● EXERCISE DETAILS: Which of the lines in the listing that follows hold "mean"? Pull each one out.

● THE DATA:
- Opening Delimiter -

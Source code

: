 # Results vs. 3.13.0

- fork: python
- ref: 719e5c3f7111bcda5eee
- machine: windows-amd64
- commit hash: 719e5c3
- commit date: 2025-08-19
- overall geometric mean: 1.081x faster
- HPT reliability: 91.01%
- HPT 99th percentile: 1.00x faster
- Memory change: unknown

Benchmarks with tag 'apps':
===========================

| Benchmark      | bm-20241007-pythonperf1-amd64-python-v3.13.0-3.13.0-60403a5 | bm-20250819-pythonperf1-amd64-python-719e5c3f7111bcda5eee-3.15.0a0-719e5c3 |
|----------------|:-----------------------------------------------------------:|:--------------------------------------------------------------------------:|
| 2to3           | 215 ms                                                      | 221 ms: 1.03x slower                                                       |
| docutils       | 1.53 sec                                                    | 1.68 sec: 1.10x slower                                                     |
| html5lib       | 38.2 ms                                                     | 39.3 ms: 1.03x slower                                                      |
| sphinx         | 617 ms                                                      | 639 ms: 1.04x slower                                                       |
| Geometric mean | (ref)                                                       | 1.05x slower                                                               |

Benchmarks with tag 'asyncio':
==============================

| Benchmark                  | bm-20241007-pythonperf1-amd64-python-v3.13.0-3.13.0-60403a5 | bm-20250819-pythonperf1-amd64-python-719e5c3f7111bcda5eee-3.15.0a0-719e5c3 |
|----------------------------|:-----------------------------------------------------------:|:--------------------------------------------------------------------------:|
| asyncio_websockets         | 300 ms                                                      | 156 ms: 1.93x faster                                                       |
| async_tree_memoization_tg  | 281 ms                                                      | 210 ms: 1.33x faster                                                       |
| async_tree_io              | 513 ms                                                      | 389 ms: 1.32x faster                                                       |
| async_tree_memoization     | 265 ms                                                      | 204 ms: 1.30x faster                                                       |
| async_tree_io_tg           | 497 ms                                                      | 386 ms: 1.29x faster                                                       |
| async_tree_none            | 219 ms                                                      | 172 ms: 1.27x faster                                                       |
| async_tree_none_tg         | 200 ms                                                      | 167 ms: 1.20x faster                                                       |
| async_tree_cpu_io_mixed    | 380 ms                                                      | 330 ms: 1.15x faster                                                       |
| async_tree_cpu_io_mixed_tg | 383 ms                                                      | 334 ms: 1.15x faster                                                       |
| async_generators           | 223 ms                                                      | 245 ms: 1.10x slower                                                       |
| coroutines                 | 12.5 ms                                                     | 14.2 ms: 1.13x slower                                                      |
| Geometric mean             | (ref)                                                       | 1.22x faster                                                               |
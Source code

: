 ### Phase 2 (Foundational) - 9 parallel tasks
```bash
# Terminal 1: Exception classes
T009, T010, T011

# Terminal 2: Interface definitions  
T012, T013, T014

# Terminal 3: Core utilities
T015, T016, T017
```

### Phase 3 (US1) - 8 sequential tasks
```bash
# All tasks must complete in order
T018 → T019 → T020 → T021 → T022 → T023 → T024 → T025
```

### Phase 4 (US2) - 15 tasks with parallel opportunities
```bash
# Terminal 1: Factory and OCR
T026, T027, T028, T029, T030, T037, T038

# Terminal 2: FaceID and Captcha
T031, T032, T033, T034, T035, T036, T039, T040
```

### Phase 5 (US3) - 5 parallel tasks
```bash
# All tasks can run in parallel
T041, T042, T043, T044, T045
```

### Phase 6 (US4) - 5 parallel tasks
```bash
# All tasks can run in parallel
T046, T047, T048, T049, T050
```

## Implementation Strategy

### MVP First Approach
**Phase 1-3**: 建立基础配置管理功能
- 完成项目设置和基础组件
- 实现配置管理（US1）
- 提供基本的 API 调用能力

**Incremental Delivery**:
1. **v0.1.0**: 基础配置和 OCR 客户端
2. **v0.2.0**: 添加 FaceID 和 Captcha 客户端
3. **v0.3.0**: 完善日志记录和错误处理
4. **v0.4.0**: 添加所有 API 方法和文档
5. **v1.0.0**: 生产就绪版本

- Closing Delimiter -

● ANSWER TO THIS TASK:
- overall geometric mean: 1.081x faster
| Geometric mean | (ref)                                                       | 1.05x slower                                                               |
| Geometric mean             | (ref)                                                       | 1.22x faster                                                               |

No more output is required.